In fields, survivors work for rations. If you do not work, or infringe the law, your rations are withheld. Children receive a year or two of rudimentary education before being turned out to take their chances. Ruth dies of exhaustion at thirty, a wasted shell. Her daughter, Jane, falls in with two vagrant boys. She fights, then couples, with one - over a stolen crust. Heavily pregnant, she appeals for help: “Babby coming!” Her still-born child is handed to her; her face freezes in a scream.
Threads offers unavoidable challenges to any ignorant complacency as to the implications of total war employing non-conventional weapons. Indeed, it is a dystopian vision of the impact of any total war on communities and human rights. The recent siege of Homs in Syria has had similar implications for its residents.
The alignment of the thirtieth anniversary of Thread’s first screening and the centenary of the start of the First World War has set me reflecting on the evolution of war making, and the particular cultural interchange that led to the film’s making. The making of it had an impact on Richard Levitt, a peace activist involved in recruiting the film’s non-professional cast.
One quiet summer evening, I sit with Richard, discussing his life, peace work, and inner journey. From a maintained grammar school in a Yorkshire mining town, he won a Classics scholarship to Oxford, where he began to preach in Methodist circles. Coming from a family of teachers, however, he felt it necessary to explore that career: “I spent a spell at Eton… I could not endure to be paid for the privilege and snobbery. Then I taught for a year at a big comprehensive in Wolverhampton.” After that apprenticeship, he knew that he wasn’t suitable for school teaching. “I found my way to Sheffield to take stock of my life’s values.”

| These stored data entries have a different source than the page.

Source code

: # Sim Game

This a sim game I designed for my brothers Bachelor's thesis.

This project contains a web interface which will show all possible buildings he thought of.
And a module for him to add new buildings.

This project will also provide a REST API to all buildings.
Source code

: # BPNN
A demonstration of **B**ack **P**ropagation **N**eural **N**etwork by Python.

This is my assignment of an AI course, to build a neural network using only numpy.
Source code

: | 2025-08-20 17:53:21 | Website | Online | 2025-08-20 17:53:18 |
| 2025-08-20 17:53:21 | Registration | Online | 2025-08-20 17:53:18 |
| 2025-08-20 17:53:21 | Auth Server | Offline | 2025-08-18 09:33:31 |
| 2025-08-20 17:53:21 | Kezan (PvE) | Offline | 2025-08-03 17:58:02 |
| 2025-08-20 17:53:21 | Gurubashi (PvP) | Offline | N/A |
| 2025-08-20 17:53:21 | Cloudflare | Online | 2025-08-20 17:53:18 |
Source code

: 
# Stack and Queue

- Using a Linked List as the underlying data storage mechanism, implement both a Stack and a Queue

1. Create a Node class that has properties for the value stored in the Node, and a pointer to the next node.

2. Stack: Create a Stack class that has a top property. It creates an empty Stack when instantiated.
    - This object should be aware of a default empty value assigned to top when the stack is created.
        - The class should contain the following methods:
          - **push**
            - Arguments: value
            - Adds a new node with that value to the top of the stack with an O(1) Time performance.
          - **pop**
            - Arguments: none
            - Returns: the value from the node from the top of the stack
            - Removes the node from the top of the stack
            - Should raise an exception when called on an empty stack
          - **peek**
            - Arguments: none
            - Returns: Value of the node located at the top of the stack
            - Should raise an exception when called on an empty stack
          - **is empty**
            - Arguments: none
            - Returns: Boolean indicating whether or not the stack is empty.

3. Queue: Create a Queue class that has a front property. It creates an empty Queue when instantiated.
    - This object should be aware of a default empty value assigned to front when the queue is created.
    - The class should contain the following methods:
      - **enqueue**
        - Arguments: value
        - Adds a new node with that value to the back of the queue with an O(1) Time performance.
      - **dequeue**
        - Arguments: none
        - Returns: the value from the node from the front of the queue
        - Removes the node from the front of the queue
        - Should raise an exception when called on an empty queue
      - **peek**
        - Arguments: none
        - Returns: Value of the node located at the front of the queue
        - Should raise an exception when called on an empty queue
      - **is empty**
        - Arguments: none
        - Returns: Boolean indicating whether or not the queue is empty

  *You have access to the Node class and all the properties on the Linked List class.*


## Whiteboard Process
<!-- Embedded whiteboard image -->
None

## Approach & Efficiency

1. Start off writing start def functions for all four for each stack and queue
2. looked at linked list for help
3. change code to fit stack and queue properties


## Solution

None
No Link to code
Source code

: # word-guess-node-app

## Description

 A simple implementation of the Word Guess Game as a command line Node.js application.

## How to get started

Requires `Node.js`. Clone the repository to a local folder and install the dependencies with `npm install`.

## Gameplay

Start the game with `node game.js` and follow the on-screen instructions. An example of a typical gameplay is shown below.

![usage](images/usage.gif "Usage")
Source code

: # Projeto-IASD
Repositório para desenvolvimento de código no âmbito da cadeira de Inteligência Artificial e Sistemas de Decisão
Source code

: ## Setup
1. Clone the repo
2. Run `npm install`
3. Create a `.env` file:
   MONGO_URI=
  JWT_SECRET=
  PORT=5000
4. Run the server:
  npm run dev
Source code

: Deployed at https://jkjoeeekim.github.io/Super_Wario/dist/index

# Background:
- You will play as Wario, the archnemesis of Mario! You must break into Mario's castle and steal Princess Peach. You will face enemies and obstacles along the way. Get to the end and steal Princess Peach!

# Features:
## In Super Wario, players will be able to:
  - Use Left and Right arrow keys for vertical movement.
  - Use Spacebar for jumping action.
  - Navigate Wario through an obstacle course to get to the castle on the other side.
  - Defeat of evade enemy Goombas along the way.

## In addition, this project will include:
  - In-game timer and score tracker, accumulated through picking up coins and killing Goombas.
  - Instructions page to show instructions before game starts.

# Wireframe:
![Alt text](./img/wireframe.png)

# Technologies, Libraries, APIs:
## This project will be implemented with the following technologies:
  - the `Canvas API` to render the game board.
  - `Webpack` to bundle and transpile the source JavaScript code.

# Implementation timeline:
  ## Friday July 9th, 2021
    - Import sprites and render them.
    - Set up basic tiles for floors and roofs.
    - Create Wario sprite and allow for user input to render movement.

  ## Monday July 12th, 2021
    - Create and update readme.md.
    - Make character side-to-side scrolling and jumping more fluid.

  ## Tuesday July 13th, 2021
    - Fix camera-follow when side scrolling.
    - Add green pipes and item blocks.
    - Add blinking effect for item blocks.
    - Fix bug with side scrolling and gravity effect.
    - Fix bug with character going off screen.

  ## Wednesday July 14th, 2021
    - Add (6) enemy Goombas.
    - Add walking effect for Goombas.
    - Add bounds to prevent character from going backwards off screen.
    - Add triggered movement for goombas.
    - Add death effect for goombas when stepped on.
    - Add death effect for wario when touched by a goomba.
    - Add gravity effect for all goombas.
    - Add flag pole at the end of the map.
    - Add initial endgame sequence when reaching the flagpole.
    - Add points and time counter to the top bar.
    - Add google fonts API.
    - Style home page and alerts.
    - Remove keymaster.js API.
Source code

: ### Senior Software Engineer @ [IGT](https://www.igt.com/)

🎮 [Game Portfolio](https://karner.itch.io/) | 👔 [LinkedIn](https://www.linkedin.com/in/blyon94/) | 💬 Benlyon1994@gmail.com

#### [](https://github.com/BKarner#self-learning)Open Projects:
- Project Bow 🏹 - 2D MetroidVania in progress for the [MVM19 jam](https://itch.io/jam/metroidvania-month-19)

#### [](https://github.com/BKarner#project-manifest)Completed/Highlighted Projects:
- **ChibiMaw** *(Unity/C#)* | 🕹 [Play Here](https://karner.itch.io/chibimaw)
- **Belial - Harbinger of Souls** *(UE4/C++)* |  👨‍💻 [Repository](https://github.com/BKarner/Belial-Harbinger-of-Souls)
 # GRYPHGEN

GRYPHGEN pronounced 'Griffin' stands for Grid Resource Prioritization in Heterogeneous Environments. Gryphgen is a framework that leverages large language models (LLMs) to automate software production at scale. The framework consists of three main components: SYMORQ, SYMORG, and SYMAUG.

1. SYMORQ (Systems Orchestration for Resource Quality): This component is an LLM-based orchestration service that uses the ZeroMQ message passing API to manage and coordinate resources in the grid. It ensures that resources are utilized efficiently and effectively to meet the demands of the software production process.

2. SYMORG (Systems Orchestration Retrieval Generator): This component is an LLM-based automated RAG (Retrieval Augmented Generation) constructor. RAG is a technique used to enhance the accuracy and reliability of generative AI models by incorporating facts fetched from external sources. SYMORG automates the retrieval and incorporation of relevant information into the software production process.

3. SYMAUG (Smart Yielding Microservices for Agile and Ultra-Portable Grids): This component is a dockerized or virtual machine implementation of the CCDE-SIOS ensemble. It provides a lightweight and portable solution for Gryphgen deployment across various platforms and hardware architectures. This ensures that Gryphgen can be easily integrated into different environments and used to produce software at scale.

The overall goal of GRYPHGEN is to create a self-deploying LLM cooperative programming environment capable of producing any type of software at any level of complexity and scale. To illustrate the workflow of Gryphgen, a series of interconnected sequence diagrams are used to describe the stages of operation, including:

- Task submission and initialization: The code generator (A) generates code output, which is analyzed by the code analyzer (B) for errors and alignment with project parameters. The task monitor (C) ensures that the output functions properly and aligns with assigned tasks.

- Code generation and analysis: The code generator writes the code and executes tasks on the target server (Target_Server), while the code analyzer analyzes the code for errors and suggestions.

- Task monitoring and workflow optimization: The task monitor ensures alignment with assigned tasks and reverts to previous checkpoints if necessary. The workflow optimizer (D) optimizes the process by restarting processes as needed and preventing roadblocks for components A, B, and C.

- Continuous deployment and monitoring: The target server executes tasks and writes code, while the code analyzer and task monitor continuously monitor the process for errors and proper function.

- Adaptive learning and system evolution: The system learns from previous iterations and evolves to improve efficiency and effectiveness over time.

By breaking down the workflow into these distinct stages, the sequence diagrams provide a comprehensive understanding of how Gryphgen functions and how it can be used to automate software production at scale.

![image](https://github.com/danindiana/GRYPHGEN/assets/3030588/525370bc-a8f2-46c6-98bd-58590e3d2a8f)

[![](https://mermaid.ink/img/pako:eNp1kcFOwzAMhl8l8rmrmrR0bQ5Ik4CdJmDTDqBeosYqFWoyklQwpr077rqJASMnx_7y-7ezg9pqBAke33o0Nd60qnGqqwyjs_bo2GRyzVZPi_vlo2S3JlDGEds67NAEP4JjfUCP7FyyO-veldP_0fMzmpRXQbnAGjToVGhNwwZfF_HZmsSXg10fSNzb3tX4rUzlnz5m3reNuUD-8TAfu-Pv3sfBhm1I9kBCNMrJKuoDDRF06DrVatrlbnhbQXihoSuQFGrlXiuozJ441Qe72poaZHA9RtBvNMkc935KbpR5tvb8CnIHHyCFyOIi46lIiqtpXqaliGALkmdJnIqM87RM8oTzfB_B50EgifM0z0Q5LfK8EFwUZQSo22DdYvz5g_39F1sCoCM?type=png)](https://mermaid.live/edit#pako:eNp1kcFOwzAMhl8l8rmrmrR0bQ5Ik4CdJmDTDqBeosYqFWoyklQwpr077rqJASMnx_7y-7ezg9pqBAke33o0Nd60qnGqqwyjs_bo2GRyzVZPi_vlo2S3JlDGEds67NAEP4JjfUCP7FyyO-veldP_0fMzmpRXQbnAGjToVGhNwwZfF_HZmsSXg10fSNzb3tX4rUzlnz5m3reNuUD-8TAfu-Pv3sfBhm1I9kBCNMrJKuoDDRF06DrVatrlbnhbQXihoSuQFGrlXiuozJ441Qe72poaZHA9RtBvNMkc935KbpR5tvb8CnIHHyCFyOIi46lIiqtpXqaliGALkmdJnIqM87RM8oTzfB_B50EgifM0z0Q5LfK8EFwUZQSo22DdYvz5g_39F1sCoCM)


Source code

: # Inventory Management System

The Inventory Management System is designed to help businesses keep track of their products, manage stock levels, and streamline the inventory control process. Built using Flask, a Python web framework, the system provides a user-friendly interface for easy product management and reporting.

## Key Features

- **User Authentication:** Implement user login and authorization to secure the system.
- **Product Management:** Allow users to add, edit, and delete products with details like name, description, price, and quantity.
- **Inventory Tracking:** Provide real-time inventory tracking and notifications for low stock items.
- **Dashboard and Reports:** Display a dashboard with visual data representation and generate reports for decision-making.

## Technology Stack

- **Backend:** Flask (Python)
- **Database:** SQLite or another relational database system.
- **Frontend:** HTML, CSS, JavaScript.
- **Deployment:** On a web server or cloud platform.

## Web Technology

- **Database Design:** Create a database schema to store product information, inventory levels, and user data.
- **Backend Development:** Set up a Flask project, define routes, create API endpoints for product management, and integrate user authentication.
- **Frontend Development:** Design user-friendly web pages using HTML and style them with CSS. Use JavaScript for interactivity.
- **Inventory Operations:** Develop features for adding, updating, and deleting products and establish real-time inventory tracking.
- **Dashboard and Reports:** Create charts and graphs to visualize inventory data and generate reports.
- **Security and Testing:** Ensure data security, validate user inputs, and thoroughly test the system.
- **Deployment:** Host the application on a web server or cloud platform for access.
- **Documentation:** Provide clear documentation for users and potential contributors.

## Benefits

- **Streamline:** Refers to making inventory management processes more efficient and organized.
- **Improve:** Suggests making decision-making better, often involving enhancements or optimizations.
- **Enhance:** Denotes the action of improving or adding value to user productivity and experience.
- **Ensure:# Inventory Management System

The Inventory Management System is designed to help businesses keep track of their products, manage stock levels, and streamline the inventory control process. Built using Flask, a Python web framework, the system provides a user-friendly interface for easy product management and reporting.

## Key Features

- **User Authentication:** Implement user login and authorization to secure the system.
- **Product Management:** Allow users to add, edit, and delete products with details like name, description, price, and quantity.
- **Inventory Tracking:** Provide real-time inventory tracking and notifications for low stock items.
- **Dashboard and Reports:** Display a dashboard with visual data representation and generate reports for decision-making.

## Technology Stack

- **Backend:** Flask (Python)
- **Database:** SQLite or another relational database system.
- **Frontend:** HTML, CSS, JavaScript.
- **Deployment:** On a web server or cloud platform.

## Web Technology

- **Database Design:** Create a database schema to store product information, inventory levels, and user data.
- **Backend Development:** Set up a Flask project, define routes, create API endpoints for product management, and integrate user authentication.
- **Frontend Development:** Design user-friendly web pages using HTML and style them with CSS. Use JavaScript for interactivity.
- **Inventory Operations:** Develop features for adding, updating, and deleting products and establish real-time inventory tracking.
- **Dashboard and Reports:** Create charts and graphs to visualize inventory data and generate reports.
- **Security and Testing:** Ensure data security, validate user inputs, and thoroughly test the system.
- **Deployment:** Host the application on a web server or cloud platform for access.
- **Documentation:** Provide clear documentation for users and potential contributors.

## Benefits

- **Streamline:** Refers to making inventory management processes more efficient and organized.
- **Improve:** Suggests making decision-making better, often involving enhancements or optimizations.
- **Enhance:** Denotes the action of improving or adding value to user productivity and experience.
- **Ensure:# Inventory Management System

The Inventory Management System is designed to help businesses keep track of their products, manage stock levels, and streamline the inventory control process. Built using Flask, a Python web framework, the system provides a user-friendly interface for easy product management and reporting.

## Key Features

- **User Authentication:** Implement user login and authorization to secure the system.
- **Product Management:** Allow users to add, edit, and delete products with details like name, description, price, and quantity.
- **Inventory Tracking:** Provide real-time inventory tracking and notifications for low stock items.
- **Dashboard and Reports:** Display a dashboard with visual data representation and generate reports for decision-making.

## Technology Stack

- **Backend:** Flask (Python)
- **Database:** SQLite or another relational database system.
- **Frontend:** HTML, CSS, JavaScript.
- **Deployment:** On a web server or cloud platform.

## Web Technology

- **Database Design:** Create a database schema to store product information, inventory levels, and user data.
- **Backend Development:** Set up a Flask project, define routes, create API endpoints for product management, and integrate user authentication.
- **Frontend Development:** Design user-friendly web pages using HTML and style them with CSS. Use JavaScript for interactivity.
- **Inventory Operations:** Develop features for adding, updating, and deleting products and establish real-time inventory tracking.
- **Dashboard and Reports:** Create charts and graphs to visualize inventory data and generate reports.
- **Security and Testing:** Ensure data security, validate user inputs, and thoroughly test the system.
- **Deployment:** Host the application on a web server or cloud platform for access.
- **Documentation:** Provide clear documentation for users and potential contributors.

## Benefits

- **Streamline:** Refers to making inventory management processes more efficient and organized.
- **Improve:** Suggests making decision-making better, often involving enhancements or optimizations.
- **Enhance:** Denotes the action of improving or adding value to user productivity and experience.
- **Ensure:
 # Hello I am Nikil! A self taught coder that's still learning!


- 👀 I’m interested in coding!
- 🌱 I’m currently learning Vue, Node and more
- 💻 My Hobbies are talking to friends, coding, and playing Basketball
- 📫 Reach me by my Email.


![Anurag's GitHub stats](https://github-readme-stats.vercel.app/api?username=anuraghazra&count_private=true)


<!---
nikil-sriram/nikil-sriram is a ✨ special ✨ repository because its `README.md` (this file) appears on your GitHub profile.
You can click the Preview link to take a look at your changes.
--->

He found the Urban Theology Unit, a Methodist-inspired ecumenical project run by John Vincent and others. “There were a lot of Methodists but also Anglicans and Quakers. One day we went down to Hartshead Quaker Meeting in the city, in the summer of 1979, and watched a screening of Peter Watkins’ The War Game, and it changed my life… Twenty five years of living went to zero.”
The BBC ruled that this 1967 docu-drama would provoke mass suicides if screened. Threads updates its black and white reportage, adding a lava wave of research on the psychological and cultural wreckage of nuclear war.
Sheffield was reeling from the depletion of the coal and steel industries. In the 1980’s it suffered from unemployment and other social issues. Nevertheless, its spirit endured. Street theatre was popular and Sheffield was a pioneering Nuclear Free Zone. These forces coalesced into a cultural moment of threat and opportunity: “Sheffield’s broken-down state lent itself to the filming… There was a sense of it being like 1936 again… you had to choose to try to make a difference.”
This attitude informed the path that Richard followed beyond Threads. With other peace activists, he built a peace chapel at RAF Molesworth, later symbolically planting potatoes at RAF Menwith Hill, refusing the resulting fines. He served a series of short prison sentences for this reason. It was a dynamic time: he grew from anxiety (“I didn’t tell anyone the first time I was sent to prison”) to stoicism, open to learning from fellow inmates: “I got an insight into how life is.”
The consequences of following this liberal path? Later, as an unpaid Anglican lay reader, he nursed hopes of ordination; it was quietly explained that the Anglican hierarchy felt uncomfortable choosing an applicant with a prison record. Richard however is not cynical: “If it comes to the crunch of ‘Where do my loyalties lie? With a large organisation or my friends?’ My loyalties lie with my friends.”
What should be the next steps of the Peace Movement? “We’ve got to link together WMD and domestic violence, link together the long-term unemployed with people searching for a voice….We’ve got to keep on learning to work together.” Whether the action is big or small, creating threads that bind for the common good is powerful. Watching this film, still so fresh and raw, poses the question: what shall we do to achieve that?